Barbara Weissberger

Barbara Weissberger

Fellow: Awarded 2007
Field of Study: Fine Arts

Competition: US & Canada

University of Pittsburgh

An investigation of–and participation in–mass consumption drives my work.  This takes shape in a series of watercolor drawings and large-scale photo-collages based on kaleidoscopic juxtapositions of fragments from muscle magazines and my own photographs of hamburgers, beef, crocheted blankets, butterflies, flowers, heaps of tires, cars, mushrooms, and other vivid imagery.  The material I work with can be broadly divided into two spheres: artifacts of cultural production and elements of the natural world.  I am interested in the flow between these categories.

Each watercolor begins with a collage made up of image fragments from a growing lexicon of photographic sources.  I then make a watercolor of the collage, which is the final iteration of the piece.  Translating the collages into watercolor both unifies the image and heightens the interplay of forms. 

For me the unlikely pairings, even the rendering of this particular imagery in watercolor, is funny–but it’s the kind of funny that is also uncomfortable.  Teased together in the collages/watercolors, these combinations formulate a dizzying, cobbled-together, supersized world–cheery and creepy, attractive and repulsive.

 

Barbara Weissberger received an M.F.A. from the San Francisco Art Institute in 1989. Currently she is a Lecturer in the Department of Studio Arts of the University of Pittsburgh.
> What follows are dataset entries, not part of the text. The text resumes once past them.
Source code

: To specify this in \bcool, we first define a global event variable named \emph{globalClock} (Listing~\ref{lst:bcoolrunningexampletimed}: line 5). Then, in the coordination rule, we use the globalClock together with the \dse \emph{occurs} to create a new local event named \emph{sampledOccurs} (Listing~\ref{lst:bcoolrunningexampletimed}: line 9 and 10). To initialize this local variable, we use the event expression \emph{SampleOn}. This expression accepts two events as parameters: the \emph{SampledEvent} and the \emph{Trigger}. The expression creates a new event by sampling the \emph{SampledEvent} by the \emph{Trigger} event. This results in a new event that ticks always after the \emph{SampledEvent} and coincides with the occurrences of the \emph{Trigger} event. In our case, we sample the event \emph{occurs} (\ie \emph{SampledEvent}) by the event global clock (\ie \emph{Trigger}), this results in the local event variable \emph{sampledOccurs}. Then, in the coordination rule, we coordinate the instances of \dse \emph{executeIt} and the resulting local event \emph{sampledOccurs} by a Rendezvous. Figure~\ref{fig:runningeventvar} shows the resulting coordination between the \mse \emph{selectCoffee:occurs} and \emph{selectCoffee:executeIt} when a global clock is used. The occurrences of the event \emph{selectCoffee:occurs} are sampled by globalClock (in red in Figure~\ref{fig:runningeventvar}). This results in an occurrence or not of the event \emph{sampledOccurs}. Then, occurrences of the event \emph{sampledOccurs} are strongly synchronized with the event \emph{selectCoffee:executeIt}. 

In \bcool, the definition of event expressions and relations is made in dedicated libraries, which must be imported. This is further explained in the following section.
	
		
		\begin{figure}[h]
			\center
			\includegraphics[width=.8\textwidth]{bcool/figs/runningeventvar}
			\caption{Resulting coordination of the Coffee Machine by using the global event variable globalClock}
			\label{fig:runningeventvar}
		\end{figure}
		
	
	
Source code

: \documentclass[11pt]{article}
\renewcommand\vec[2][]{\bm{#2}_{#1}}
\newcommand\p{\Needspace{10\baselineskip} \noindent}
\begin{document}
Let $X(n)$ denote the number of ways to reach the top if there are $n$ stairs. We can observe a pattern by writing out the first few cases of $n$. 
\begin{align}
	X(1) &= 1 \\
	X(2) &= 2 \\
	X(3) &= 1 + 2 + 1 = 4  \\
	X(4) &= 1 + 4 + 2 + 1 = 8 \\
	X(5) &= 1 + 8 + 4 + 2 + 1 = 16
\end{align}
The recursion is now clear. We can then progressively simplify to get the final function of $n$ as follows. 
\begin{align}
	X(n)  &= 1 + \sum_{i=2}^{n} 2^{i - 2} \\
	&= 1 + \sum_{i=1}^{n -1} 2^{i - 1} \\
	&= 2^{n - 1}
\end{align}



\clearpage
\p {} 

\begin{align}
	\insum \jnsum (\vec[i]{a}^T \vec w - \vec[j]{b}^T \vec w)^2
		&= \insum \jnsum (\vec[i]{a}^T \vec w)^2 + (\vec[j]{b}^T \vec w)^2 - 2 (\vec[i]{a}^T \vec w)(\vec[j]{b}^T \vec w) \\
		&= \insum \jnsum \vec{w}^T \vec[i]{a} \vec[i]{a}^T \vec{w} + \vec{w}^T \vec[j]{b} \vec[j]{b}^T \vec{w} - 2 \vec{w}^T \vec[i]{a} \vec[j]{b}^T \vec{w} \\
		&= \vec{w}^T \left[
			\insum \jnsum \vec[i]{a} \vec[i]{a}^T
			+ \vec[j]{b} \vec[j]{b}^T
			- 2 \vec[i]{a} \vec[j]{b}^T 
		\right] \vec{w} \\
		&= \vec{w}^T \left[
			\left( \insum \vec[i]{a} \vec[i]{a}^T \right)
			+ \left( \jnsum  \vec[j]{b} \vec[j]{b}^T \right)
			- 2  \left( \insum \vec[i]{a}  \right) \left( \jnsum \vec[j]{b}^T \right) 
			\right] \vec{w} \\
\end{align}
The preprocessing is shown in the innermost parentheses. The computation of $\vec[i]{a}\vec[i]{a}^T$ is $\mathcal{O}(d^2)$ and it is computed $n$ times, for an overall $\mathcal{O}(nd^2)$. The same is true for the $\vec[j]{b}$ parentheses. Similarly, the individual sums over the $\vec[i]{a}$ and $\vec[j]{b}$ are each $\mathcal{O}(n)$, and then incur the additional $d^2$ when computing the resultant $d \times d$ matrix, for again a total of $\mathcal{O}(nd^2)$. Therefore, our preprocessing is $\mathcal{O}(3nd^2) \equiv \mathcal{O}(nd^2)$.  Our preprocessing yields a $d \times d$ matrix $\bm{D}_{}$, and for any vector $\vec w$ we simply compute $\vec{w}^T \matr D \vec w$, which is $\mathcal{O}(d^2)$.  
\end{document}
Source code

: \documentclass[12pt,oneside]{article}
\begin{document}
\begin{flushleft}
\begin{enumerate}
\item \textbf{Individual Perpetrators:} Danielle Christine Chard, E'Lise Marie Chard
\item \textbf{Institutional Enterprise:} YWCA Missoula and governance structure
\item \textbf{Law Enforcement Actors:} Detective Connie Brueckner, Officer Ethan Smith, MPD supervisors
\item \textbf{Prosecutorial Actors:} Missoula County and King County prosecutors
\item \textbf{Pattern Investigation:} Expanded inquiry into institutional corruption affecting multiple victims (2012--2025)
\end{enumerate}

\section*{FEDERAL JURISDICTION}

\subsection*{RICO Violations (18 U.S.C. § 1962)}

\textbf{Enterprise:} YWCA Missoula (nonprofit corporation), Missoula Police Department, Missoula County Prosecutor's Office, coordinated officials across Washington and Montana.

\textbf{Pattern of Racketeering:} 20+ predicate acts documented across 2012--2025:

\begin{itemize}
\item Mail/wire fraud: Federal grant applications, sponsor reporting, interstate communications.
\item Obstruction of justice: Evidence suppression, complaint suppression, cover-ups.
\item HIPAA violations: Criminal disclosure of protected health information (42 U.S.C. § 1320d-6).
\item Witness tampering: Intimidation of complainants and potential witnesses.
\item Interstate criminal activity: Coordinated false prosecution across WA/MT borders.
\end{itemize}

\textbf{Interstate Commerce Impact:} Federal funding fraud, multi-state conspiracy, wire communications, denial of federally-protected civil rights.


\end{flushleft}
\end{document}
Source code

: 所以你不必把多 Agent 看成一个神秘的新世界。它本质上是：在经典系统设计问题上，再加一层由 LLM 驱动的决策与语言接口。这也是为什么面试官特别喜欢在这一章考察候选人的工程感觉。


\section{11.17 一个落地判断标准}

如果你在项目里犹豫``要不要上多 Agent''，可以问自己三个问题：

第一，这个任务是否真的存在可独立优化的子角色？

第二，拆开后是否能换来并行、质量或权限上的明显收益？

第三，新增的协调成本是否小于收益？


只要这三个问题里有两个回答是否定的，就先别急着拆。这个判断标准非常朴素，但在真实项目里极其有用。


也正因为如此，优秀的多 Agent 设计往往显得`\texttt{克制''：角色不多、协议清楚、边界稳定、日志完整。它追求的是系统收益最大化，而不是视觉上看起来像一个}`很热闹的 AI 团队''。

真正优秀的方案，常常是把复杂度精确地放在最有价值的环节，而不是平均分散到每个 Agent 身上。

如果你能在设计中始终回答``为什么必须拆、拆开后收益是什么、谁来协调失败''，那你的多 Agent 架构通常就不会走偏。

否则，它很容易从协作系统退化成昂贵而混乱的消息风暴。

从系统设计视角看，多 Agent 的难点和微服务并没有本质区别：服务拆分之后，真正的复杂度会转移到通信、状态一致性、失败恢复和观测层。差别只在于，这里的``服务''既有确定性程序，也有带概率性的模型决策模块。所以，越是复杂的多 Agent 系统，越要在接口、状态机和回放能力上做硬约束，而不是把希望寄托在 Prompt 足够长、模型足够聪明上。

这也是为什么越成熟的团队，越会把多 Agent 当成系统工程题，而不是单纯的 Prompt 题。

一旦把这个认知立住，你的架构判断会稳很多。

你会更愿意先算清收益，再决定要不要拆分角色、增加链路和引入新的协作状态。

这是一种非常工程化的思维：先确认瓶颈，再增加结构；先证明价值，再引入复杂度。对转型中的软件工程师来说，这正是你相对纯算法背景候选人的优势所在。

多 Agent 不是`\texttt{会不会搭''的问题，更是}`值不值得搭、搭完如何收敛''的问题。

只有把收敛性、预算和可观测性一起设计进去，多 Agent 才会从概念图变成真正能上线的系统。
From 1997 to 2004 she taught at New York University’s Tisch School of the Arts.  She has been a Fellow of the MacDowell Colony (twice) and of the Montana Artists’ Refuge (six times) as well as Geraldine R. Dodge Foundation Fellow at Yaddo in 2000 and at the Virginia Center for the Arts in 2000.  She returned to the Virginia Center for the Arts twice more, in 2005 and 2006, as the Vera I. Heinz Foundation Fellow.